**Collected data:**
****************************************

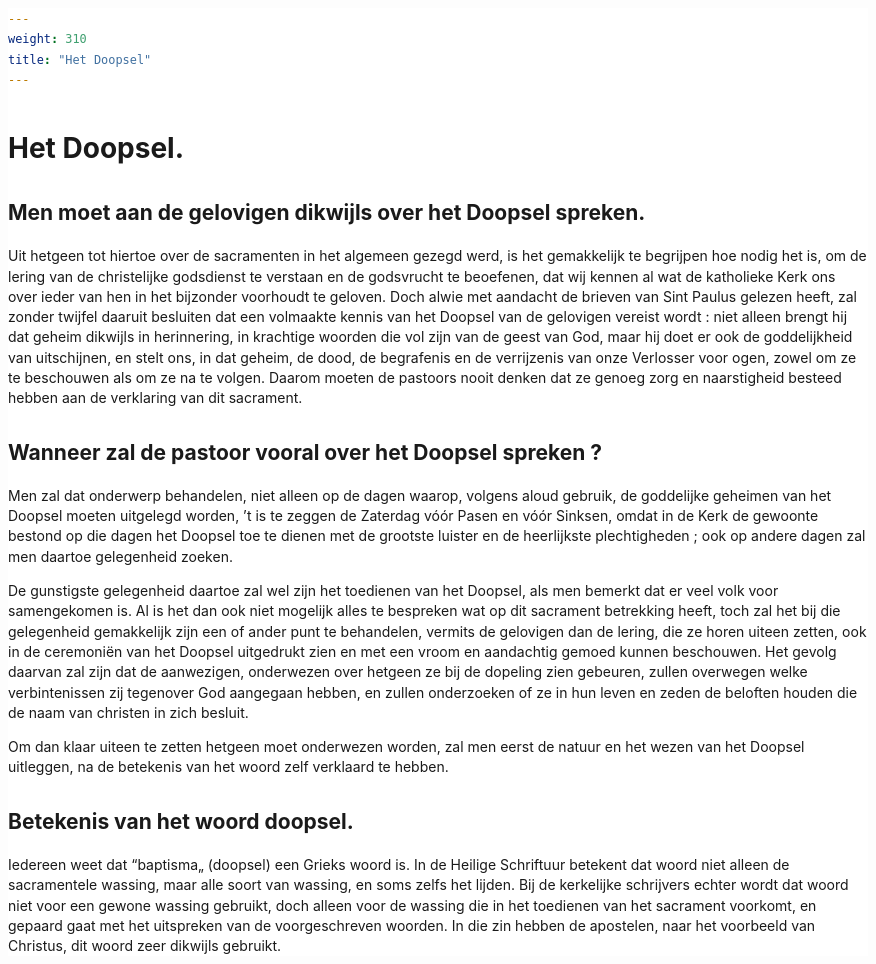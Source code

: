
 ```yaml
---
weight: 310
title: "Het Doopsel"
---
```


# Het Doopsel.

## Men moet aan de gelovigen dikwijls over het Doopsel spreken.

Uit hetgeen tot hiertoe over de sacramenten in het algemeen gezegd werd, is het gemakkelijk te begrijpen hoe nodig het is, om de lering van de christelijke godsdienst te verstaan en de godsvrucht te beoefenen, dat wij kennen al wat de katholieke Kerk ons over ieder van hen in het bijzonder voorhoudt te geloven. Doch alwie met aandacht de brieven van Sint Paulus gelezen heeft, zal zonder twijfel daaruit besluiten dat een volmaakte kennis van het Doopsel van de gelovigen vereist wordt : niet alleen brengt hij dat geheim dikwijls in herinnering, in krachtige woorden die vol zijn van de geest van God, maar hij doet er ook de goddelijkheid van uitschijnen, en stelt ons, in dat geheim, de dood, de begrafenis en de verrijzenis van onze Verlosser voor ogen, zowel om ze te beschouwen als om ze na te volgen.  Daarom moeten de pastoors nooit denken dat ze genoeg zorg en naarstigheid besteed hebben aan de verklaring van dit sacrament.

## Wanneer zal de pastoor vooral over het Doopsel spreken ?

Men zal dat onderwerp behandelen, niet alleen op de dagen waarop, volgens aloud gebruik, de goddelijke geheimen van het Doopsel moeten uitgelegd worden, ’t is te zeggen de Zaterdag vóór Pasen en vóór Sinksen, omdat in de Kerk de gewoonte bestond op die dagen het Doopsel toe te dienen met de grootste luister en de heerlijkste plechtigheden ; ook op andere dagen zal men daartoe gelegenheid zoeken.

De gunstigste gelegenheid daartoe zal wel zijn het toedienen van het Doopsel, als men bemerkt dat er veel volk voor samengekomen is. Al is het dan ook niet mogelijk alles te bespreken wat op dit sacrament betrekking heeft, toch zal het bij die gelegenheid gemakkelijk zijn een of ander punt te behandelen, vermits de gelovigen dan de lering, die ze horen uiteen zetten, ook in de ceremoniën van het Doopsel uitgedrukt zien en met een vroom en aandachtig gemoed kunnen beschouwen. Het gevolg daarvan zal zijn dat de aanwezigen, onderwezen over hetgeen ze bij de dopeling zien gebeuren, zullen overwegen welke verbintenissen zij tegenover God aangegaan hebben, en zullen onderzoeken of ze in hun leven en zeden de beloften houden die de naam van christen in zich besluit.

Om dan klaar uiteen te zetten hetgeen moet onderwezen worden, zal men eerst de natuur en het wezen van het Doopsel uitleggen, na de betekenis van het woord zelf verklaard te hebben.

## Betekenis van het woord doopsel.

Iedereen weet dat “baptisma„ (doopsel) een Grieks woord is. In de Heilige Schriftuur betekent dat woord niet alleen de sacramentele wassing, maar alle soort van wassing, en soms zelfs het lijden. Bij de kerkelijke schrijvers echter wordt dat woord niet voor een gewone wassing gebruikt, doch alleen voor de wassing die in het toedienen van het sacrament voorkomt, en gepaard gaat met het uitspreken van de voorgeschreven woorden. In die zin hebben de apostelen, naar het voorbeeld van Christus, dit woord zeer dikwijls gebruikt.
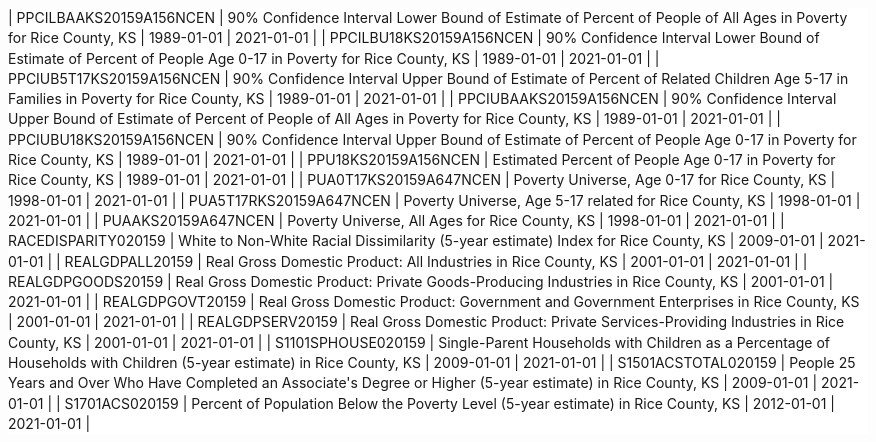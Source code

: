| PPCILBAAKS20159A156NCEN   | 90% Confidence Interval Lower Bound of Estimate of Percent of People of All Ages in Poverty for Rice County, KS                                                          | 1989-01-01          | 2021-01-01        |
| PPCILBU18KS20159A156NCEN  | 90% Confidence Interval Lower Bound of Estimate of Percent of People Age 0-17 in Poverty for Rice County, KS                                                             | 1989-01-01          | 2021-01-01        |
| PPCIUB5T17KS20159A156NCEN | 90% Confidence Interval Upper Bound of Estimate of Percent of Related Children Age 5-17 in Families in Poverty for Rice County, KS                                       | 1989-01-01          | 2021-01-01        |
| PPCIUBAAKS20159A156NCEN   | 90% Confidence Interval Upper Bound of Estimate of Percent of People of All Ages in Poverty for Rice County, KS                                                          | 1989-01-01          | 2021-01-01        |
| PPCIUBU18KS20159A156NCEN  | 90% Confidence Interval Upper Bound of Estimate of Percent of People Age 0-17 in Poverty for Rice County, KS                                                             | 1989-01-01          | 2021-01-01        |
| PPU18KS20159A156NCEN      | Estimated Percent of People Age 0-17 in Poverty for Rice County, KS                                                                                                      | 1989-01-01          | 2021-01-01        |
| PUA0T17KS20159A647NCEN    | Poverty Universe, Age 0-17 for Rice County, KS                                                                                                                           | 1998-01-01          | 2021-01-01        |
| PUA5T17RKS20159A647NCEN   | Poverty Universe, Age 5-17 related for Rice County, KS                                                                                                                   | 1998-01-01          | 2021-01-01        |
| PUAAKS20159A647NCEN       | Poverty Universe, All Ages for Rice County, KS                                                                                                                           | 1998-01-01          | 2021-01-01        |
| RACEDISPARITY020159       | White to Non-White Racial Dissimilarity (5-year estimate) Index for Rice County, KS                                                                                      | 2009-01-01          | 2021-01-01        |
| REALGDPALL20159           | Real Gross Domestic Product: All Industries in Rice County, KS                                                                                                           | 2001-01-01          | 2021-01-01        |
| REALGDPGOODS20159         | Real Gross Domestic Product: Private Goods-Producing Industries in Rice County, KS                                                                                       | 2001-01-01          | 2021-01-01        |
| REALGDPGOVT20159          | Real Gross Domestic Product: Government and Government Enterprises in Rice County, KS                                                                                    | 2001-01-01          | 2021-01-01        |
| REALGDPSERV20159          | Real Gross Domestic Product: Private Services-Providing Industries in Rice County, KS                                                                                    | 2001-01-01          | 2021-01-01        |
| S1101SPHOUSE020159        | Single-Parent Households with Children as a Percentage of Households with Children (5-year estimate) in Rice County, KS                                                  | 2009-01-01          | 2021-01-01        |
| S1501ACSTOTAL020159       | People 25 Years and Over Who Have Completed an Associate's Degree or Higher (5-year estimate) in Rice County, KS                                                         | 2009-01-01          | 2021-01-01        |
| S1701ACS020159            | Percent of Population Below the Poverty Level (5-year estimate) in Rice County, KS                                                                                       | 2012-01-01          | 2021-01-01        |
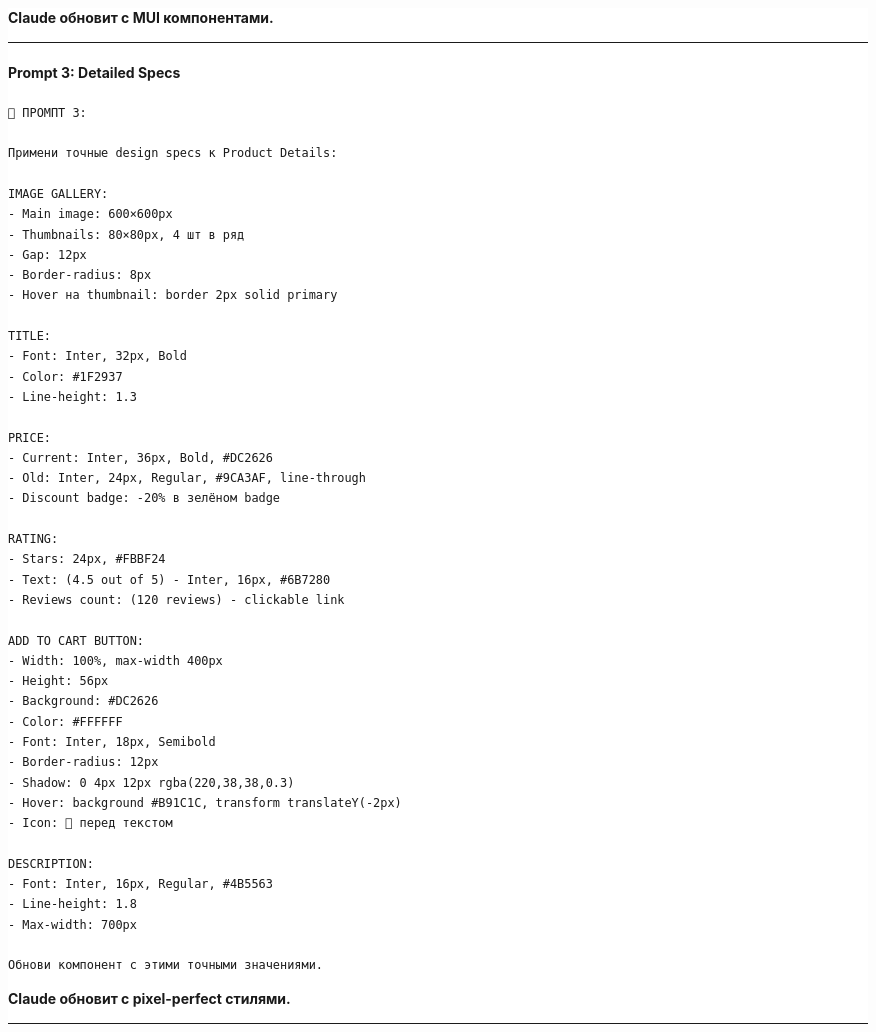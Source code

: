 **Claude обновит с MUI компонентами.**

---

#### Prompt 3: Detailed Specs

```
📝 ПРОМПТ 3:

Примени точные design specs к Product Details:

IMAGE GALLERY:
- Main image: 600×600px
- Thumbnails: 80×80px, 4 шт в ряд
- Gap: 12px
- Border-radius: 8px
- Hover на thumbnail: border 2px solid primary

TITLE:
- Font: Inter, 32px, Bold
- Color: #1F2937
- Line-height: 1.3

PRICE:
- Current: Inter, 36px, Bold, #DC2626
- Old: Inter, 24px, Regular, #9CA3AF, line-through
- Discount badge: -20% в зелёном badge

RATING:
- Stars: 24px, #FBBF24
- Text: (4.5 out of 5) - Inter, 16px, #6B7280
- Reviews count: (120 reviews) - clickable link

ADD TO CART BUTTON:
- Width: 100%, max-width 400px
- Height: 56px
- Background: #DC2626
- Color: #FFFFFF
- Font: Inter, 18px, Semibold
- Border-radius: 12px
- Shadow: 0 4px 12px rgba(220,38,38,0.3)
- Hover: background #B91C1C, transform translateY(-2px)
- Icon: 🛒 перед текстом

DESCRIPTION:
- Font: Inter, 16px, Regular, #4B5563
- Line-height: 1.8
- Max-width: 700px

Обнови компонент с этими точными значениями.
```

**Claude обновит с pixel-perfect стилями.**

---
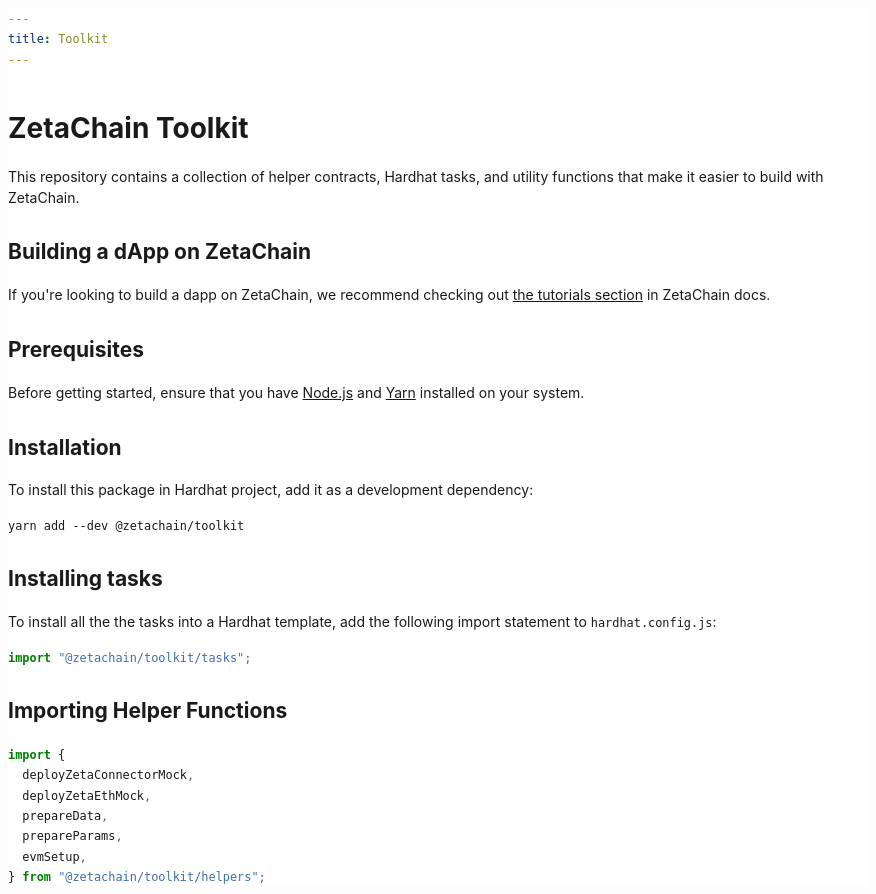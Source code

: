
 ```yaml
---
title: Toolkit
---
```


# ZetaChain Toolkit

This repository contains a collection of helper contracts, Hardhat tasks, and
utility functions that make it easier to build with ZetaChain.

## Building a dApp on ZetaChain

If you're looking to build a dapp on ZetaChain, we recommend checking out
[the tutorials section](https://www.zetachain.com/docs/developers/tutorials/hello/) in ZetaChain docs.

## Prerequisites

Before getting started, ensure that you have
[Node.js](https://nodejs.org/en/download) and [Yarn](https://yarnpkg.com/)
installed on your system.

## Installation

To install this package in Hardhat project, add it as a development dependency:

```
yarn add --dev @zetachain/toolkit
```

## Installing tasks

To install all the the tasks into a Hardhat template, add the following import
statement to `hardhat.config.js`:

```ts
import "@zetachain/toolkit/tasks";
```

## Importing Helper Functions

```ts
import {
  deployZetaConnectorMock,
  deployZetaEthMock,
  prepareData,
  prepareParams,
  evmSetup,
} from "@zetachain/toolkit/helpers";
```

****************************************

**Assignment:** Nothing but the lines from the first line of the data above through the line holding "Men zal dat" may appear in the response, copied exactly and without pictures.

**Answer for this exercise:**
Source code

:
 ```yaml
---
weight: 310
title: "Het Doopsel"
---
```


# Het Doopsel.

## Men moet aan de gelovigen dikwijls over het Doopsel spreken.

Uit hetgeen tot hiertoe over de sacramenten in het algemeen gezegd werd, is het gemakkelijk te begrijpen hoe nodig het is, om de lering van de christelijke godsdienst te verstaan en de godsvrucht te beoefenen, dat wij kennen al wat de katholieke Kerk ons over ieder van hen in het bijzonder voorhoudt te geloven. Doch alwie met aandacht de brieven van Sint Paulus gelezen heeft, zal zonder twijfel daaruit besluiten dat een volmaakte kennis van het Doopsel van de gelovigen vereist wordt : niet alleen brengt hij dat geheim dikwijls in herinnering, in krachtige woorden die vol zijn van de geest van God, maar hij doet er ook de goddelijkheid van uitschijnen, en stelt ons, in dat geheim, de dood, de begrafenis en de verrijzenis van onze Verlosser voor ogen, zowel om ze te beschouwen als om ze na te volgen.  Daarom moeten de pastoors nooit denken dat ze genoeg zorg en naarstigheid besteed hebben aan de verklaring van dit sacrament.

## Wanneer zal de pastoor vooral over het Doopsel spreken ?

Men zal dat onderwerp behandelen, niet alleen op de dagen waarop, volgens aloud gebruik, de goddelijke geheimen van het Doopsel moeten uitgelegd worden, ’t is te zeggen de Zaterdag vóór Pasen en vóór Sinksen, omdat in de Kerk de gewoonte bestond op die dagen het Doopsel toe te dienen met de grootste luister en de heerlijkste plechtigheden ; ook op andere dagen zal men daartoe gelegenheid zoeken.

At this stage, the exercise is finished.